Flis is cautious in his predictions and notes that not all SSW events produce cold and snowy surface weather.
Phillip didn’t have access to the weather models Flis used, but said, “this is about as good as science gets for something like this so far in advance.”
“And he’s got it right, and I don’t think he also overstated the situation,” he told National Post in an interview.
Phillips explained that, like weather in general, not all perturbations to the vortex will behave the same way, and this current one could very well have its own “character or personality” at ground level.
Warming temperatures in Canada and whether the continent is experiencing a La Niña or El Niño year are also factors, but he said the opposite climate patterns affected by the Pacific Ocean temperature have become less reliable predictors in recent years due to climate change.
“Those things have changed the playing field, too, so that’s another factor that has to be always worked into these recurrent things,” Phillips explained.
The approaching winter will be of the La Niña variety, which typically means colder temperatures and more snow out west, and more snow for Eastern and Altantic Canada.
It’s much too early to say where in Canada the polar vortex blast may arrive, but Flis predicts a northerly flow from Western Canada down into the U.S. and slowly moving east across the continent with no mountains to block it.
“It doesn’t stop at the border.
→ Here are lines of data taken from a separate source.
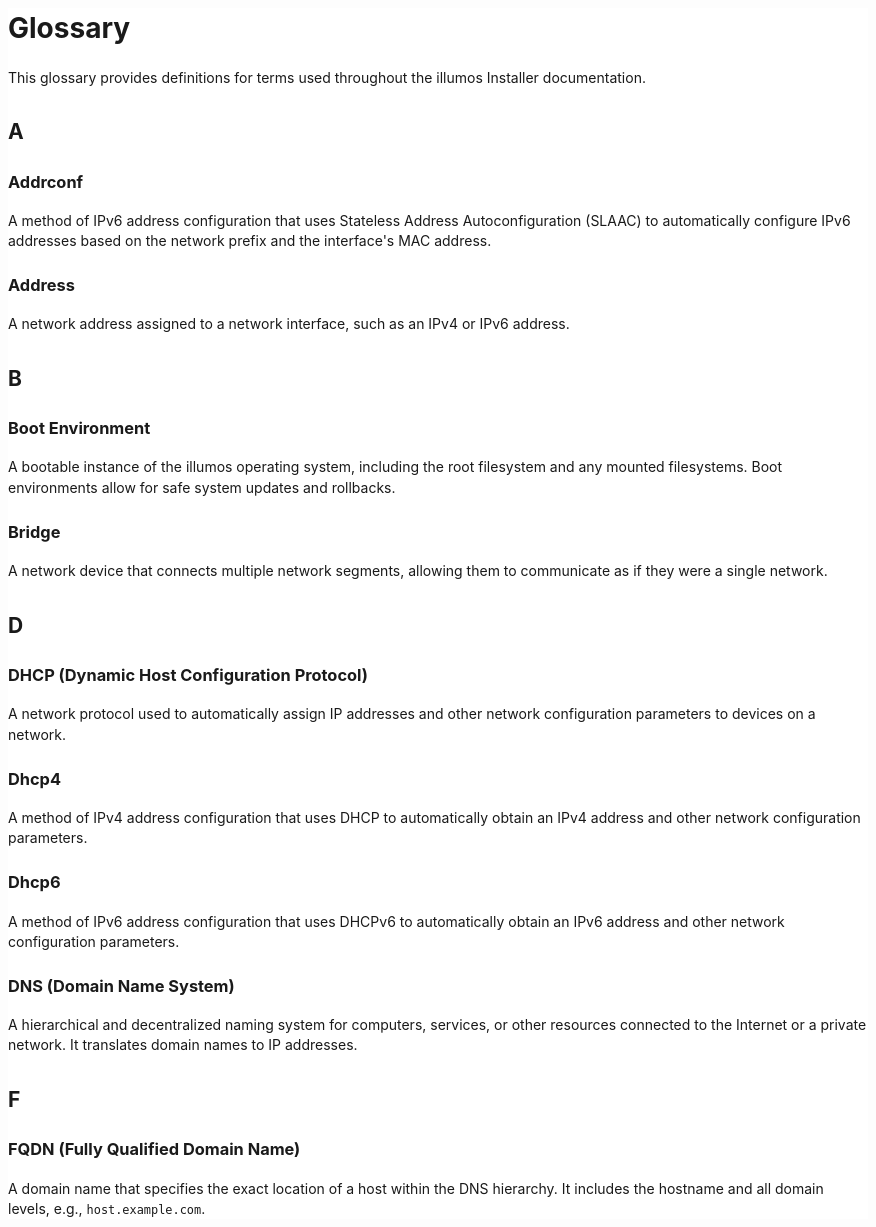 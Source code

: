 # Glossary

This glossary provides definitions for terms used throughout the illumos Installer documentation.

## A

### Addrconf
A method of IPv6 address configuration that uses Stateless Address Autoconfiguration (SLAAC) to automatically configure IPv6 addresses based on the network prefix and the interface's MAC address.

### Address
A network address assigned to a network interface, such as an IPv4 or IPv6 address.

## B

### Boot Environment
A bootable instance of the illumos operating system, including the root filesystem and any mounted filesystems. Boot environments allow for safe system updates and rollbacks.

### Bridge
A network device that connects multiple network segments, allowing them to communicate as if they were a single network.

## D

### DHCP (Dynamic Host Configuration Protocol)
A network protocol used to automatically assign IP addresses and other network configuration parameters to devices on a network.

### Dhcp4
A method of IPv4 address configuration that uses DHCP to automatically obtain an IPv4 address and other network configuration parameters.

### Dhcp6
A method of IPv6 address configuration that uses DHCPv6 to automatically obtain an IPv6 address and other network configuration parameters.

### DNS (Domain Name System)
A hierarchical and decentralized naming system for computers, services, or other resources connected to the Internet or a private network. It translates domain names to IP addresses.

## F

### FQDN (Fully Qualified Domain Name)
A domain name that specifies the exact location of a host within the DNS hierarchy. It includes the hostname and all domain levels, e.g., `host.example.com`.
There are no tariffs on this kind of thing,” he said, teasing that “Americans will blame Canada” for the cold snap.
Once it ends, however, Phillips said there’s still a long winter ahead.
“It doesn’t mean if we get this thing in December that we won’t get one in January or February. Sometimes we could have two or three.”
He also wants Canadians to know that not every extended period of snow is related to the polar vortex.
“It’s just cold air travelling on the jet stream and it comes south and then freezes for a week or two weeks and then it disappears.”